Mr. President, Cheer Up! - The Korea Times

Mr. President, Cheer Up!

By Oh Young-jin

Assistant Managing Editor

Close your Bible and skip your morning prayers for a day.

Hit the snooze button on your alarm clock set for 5 a.m. and ask the first lady to let you stay in bed.

Throw the batch of morning newspapers into the dustbin and keep your television switched off.

For that matter, tell your chief of staff to clear your docket for the day and give yourself the day off.

Then, try and think of things that make you happy.

If you feel an urge to go to the executive office and work, stop yourself and take a short stroll down from your living quarters to Sangchujae. Then, ask your aides to leave you alone so you can appreciate the beauty of the flowers ringing the square of perfectly clipped green grass.

In case current affairs still refuse to go away from your mind, then, stop resisting and go over what has happened since you won the Dec. 19, 2007 presidential election.

Maybe, you will feel upset to realize what a thankless job being president is and perhaps it could be a sense of betrayal that holds a grip on you. After all, a half of those who cast ballots supported you and it was nothing less than a landslide that sent you to the highest office of the nation. ``Where have all my supporters gone?'' is surely one of the most vexing questions that plague your mind.

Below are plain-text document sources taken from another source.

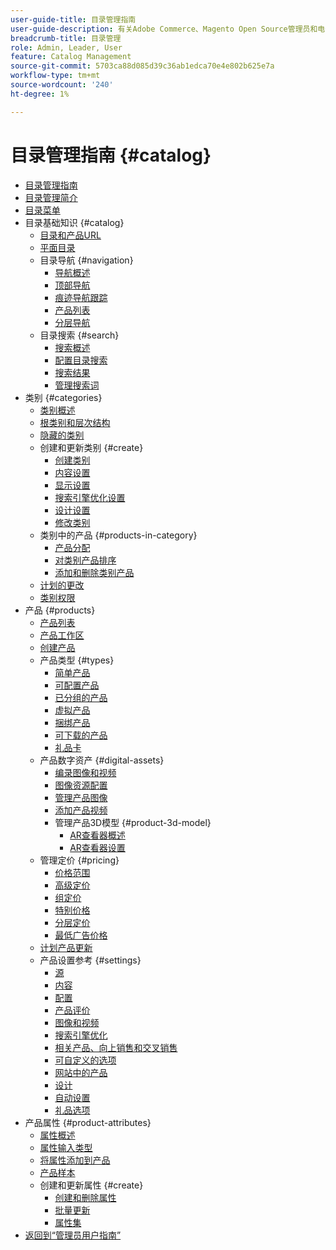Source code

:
 ```yaml
---
user-guide-title: 目录管理指南
user-guide-description: 有关Adobe Commerce、Magento Open Source管理员和电子商务营销人员的目录管理功能的综合信息。
breadcrumb-title: 目录管理
role: Admin, Leader, User
feature: Catalog Management
source-git-commit: 5703ca88d085d39c36ab1edca70e4e802b625e7a
workflow-type: tm+mt
source-wordcount: '240'
ht-degree: 1%

---
```



# 目录管理指南 {#catalog}

+ [目录管理指南](guide-overview.md)
+ [目录管理简介](introduction.md)
+ [目录菜单](catalog-menu.md)
+ 目录基础知识 {#catalog}
   + [目录和产品URL](catalog-urls.md)
   + [平面目录](catalog-flat.md)
   + 目录导航 {#navigation}
      + [导航概述](navigation.md)
      + [顶部导航](navigation-top.md)
      + [痕迹导航跟踪](navigation-breadcrumb-trail.md)
      + [产品列表](navigation-product-listings.md)
      + [分层导航](navigation-layered.md)
   + 目录搜索 {#search}
      + [搜索概述](search.md)
      + [配置目录搜索](search-configuration.md)
      + [搜索结果](search-results.md)
      + [管理搜索词](search-terms.md)
+ 类别 {#categories}
   + [类别概述](categories.md)
   + [根类别和层次结构](category-root.md)
   + [隐藏的类别](category-hidden.md)
   + 创建和更新类别 {#create}
      + [创建类别](category-create.md)
      + [内容设置](categories-content-settings.md)
      + [显示设置](categories-display-settings.md)
      + [搜索引擎优化设置](categories-search-engine-optimization.md)
      + [设计设置](categories-custom-design.md)
      + [修改类别](category-modify.md)
   + 类别中的产品 {#products-in-category}
      + [产品分配](categories-product-assignments.md)
      + [对类别产品排序](category-products-sort.md)
      + [添加和删除类别产品](category-products-add.md)
   + [计划的更改](category-scheduled-changes.md)
   + [类别权限](category-permissions.md)
+ 产品 {#products}
   + [产品列表](products-list.md)
   + [产品工作区](product-workspace.md)
   + [创建产品](product-create.md)
   + 产品类型 {#types}
      + [简单产品](product-create-simple.md)
      + [可配置产品](product-create-configurable.md)
      + [已分组的产品](product-create-grouped.md)
      + [虚拟产品](product-create-virtual.md)
      + [捆绑产品](product-create-bundle.md)
      + [可下载的产品](product-create-downloadable.md)
      + [礼品卡](product-gift-card-create.md)
   + 产品数字资产 {#digital-assets}
      + [编录图像和视频](catalog-images-video.md)
      + [图像资源配置](product-image-config.md)
      + [管理产品图像](product-image.md)
      + [添加产品视频](product-video.md)
      + 管理产品3D模型 {#product-3d-model}
         + [AR查看器概述](ar-viewer-overview.md)
         + [AR查看器设置](ar-viewer-setup.md)
   + 管理定价 {#pricing}
      + [价格范围](catalog-price-scope.md)
      + [高级定价](pricing-advanced.md)
      + [组定价](product-price-group.md)
      + [特别价格](product-price-special.md)
      + [分层定价](product-price-tier.md)
      + [最低广告价格](product-price-minimum-advertised.md)
   + [计划产品更新](product-scheduled-changes.md)
   + 产品设置参考 {#settings}
      + [源](sources.md)
      + [内容](product-content.md)
      + [配置](product-configurations.md)
      + [产品评价](settings-advanced-product-reviews.md)
      + [图像和视频](product-images-and-video.md)
      + [搜索引擎优化](product-search-engine-optimization.md)
      + [相关产品、向上销售和交叉销售](related-products-up-sells-cross-sells.md)
      + [可自定义的选项](settings-advanced-custom-options.md)
      + [网站中的产品](settings-basic-websites.md)
      + [设计](settings-advanced-design.md)
      + [自动设置](product-autosettings.md)
      + [礼品选项](product-gift-options.md)
+ 产品属性 {#product-attributes}
   + [属性概述](product-attributes.md)
   + [属性输入类型](attributes-input-types.md)
   + [将属性添加到产品](product-attributes-add.md)
   + [产品样本](swatches.md)
   + 创建和更新属性 {#create}
      + [创建和删除属性](attribute-product-create.md)
      + [批量更新](bulk-product-attribute-update.md)
      + [属性集](attribute-sets.md)
+ [返回到“管理员用户指南”](https://experienceleague.adobe.com/zh-hans/docs/commerce-admin/user-guides/home)

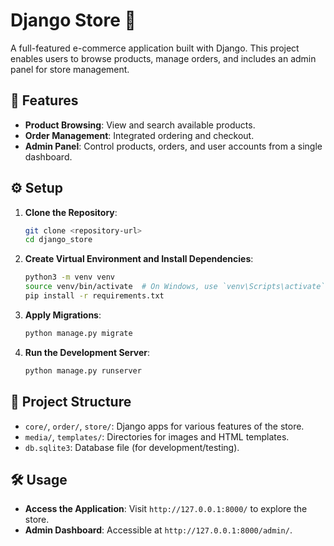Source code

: 
# Django Store 🛒

A full-featured e-commerce application built with Django. This project enables users to browse products, manage orders, and includes an admin panel for store management.

## 🚀 Features

- **Product Browsing**: View and search available products.
- **Order Management**: Integrated ordering and checkout.
- **Admin Panel**: Control products, orders, and user accounts from a single dashboard.

## ⚙️ Setup

1. **Clone the Repository**:
   ```bash
   git clone <repository-url>
   cd django_store
   ```

2. **Create Virtual Environment and Install Dependencies**:
   ```bash
   python3 -m venv venv
   source venv/bin/activate  # On Windows, use `venv\Scripts\activate`
   pip install -r requirements.txt
   ```

3. **Apply Migrations**:
   ```bash
   python manage.py migrate
   ```

4. **Run the Development Server**:
   ```bash
   python manage.py runserver
   ```

## 📂 Project Structure

- `core/`, `order/`, `store/`: Django apps for various features of the store.
- `media/`, `templates/`: Directories for images and HTML templates.
- `db.sqlite3`: Database file (for development/testing).

## 🛠 Usage

- **Access the Application**: Visit `http://127.0.0.1:8000/` to explore the store.
- **Admin Dashboard**: Accessible at `http://127.0.0.1:8000/admin/`.
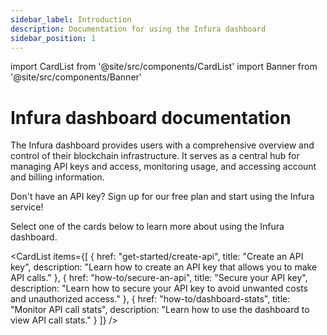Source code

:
 ```yaml
---
sidebar_label: Introduction
description: Documentation for using the Infura dashboard
sidebar_position: 1
---
```


import CardList from '@site/src/components/CardList'
import Banner from '@site/src/components/Banner'

# Infura dashboard documentation

The Infura dashboard provides users with a comprehensive overview and control of their blockchain infrastructure. It serves
as a central hub for managing API keys and access, monitoring usage, and accessing account and billing information.

<Banner>
Don't have an API key? Sign up for our free plan and start using the Infura service! 
</Banner>

Select one of the cards below to learn more about using the Infura dashboard.

<CardList
  items={[
    {
      href: "get-started/create-api",
      title: "Create an API key",
      description: "Learn how to create an API key that allows you to make API calls."
    },
    {
      href: "how-to/secure-an-api",
      title: "Secure your API key",
      description: "Learn how to secure your API key to avoid unwanted costs and unauthorized access."
    },
    {
      href: "how-to/dashboard-stats",
      title: "Monitor API call stats",
      description: "Learn how to use the dashboard to view API call stats."
    }
  ]}
/>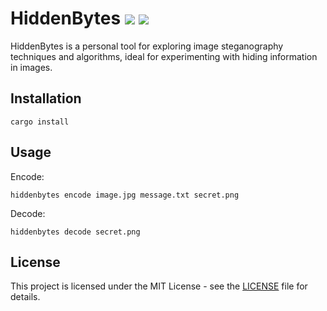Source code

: # HiddenBytes ![](https://img.shields.io/crates/v/hiddenbytes?style=flat-square&logo=rust) ![](https://img.shields.io/crates/l/hiddenbytes?style=flat-square)

HiddenBytes is a personal tool for exploring image steganography techniques and algorithms, ideal for experimenting with hiding information in images.

## Installation

```shell
cargo install 
```

## Usage

Encode:

```shell
hiddenbytes encode image.jpg message.txt secret.png
```

Decode:

```shell
hiddenbytes decode secret.png
```

## License

This project is licensed under the MIT License - see the [LICENSE](https://github.com/Kremilly/HiddenBytes/blob/main/LICENSE) file for details.
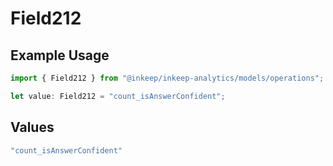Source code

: # Field212

## Example Usage

```typescript
import { Field212 } from "@inkeep/inkeep-analytics/models/operations";

let value: Field212 = "count_isAnswerConfident";
```

## Values

```typescript
"count_isAnswerConfident"
```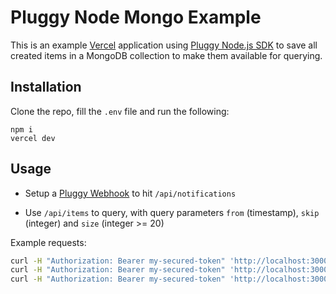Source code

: # Pluggy Node Mongo Example

This is an example [Vercel](https://vercel.com) application using [Pluggy Node.js SDK](https://github.com/pluggyai/pluggy-node) to save all created items in a MongoDB collection to make them available for querying.

## Installation

Clone the repo, fill the `.env` file and run the following:

```
npm i
vercel dev
```

## Usage

- Setup a [Pluggy Webhook](https://docs.pluggy.ai/#webhooks) to hit `/api/notifications`

- Use `/api/items` to query, with query parameters `from` (timestamp), `skip` (integer) and `size` (integer >= 20)

Example requests:

```bash
curl -H "Authorization: Bearer my-secured-token" 'http://localhost:3000/api/items?from=2020-03-17T15:58:13.070Z&size=5'
curl -H "Authorization: Bearer my-secured-token" 'http://localhost:3000/api/items?from=2020-01-01T00:01:00.000Z&skip=100'
curl -H "Authorization: Bearer my-secured-token" 'http://localhost:3000/api/items?from=2020-01-01T00:01:00.000Z&size=10&skip=5'
```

Try to suppress this summary from getting into your train of thoughts and take one thing at a time, starting from the latest, in reverse chronological order.

First, candlelit vigils and truckers' strike.

Tens of thousands of people took to the streets in downtown Seoul on the 30th anniversary of the June 10, 1987 struggles, with many of them calling for your ouster. The following morning, you said that you had mixed feelings, recalling the irony that, when you were young, you also fought a dictatorship. In case your thoughts try to take you further down on this lane of logic, bring it to a full halt. Because I fear you would be tempted to sympathize with David in the Psalms, who was pursued and persecuted to the point of praying for God to take revenge on his behalf; or Moses who was assured of his role as savior against all odds for the Jewish diaspora through divine intervention.

The persecution complex or a self-belief that he or she is a chosen one is dangerous for politicians in general and, particularly, for those in power.

As former British prime minister Tony Blair once observed, politics is a game of possibilities so, considering your presidency is still young, you still have a chance of reversing your political fortune and endearing yourself back into the bosoms of the people, who, despite all appearances to the contrary, wish you the best of luck in their collective consciousness. Your job performance is closely tied with the fate of the nation and their livelihood.

Last week, you also mentioned a ``fresh start.''

For starters, I suggest that you push your clock back one hour or so. An unnecessary reminder is the theory about three kinds of leader. The first is one who is neither smart nor diligent; the second is not smart but diligent; the third is smart but lazy. Among the three types, conventional wisdom picks the third as the best, while the second is the worst. It is not hard to figure why.

Right after you took office, it was your early-bird habit that gave a jolt to public servants. I gather that this had two purposes ― bringing a dose of discipline to the civil servants corps and getting a head start on your presidential agenda.

This may have been refreshing at first to the public that are tired of official elitism but they are a ``workhorse with a soul'' that runs the nation irrespective of administrative changeovers with most of them imbued with a sense of mission. Simply put, don't give a whip or kick spurs on the horse that is already running at full throttle.

This is more for your benefit. In a nation where an elected president is allowed a single five-year term, few would blame the new chief executive for being in a big haste to take advantage of his first days in office and to get as much done as possible. But look at your predecessors and it would be apparent that it is not a presidential decree but people's will that will decide the fate of a given head of state.

For the mass media, it is a two-edged sword. So don't pay attention to every word in newspapers or sound bites used in broadcast news. But try and take what they say with a broad perspective, picking and choosing what you heed. Then, move on. After all, it is well known how fickle the media is in nature and how easily their tenor of reports can change. I am not denying a crucial role the media plays in modern politics as the voice of the silent majority. The first thing that should be done to influence the critical tone of the media is to get the reporters more access to what your administration is doing. To do that, fix your flack officers from top to bottom. Spokesman Lee Dong-kwan rarely meets reporters and, when he does, gets together with ones that represent big newspapers. In the pre-Internet era, one could manage the nation with the cooperation of big newspapers but, now, this over-dependency on the oligarchy of the print media can be politically suicide. Last but not least, it is important to keep your siblings at an arm's length. I don't need further explanations on that subject.

So keep your chin up and do lead the nation. I am sure that, if there is anybody who knows firsthand of ups and downs in life, you would be second to none.